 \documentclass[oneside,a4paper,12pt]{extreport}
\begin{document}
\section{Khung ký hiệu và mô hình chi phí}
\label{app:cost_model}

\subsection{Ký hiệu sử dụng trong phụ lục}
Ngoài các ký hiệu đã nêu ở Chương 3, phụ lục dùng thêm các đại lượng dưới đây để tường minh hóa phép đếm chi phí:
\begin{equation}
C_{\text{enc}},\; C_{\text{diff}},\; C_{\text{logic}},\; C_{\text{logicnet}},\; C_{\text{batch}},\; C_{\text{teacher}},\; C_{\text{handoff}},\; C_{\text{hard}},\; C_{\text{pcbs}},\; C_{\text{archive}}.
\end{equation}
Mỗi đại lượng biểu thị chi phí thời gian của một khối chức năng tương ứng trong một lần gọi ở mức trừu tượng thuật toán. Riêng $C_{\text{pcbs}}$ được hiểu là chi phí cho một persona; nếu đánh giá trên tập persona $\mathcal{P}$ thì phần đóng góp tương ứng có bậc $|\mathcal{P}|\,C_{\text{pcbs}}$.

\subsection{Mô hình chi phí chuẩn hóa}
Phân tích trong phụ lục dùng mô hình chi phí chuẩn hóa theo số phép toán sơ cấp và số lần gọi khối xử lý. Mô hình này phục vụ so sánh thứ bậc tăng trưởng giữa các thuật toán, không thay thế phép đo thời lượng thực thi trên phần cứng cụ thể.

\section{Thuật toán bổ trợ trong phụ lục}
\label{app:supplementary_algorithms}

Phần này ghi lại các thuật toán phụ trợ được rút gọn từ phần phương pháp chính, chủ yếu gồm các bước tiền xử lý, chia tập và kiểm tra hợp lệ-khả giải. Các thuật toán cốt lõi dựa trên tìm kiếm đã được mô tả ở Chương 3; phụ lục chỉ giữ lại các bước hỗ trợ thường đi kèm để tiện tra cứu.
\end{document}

^^^^

**Work required**:
Only the count should be given: the number of lines in the entries above containing the word "dùng".

**Completed task**:
2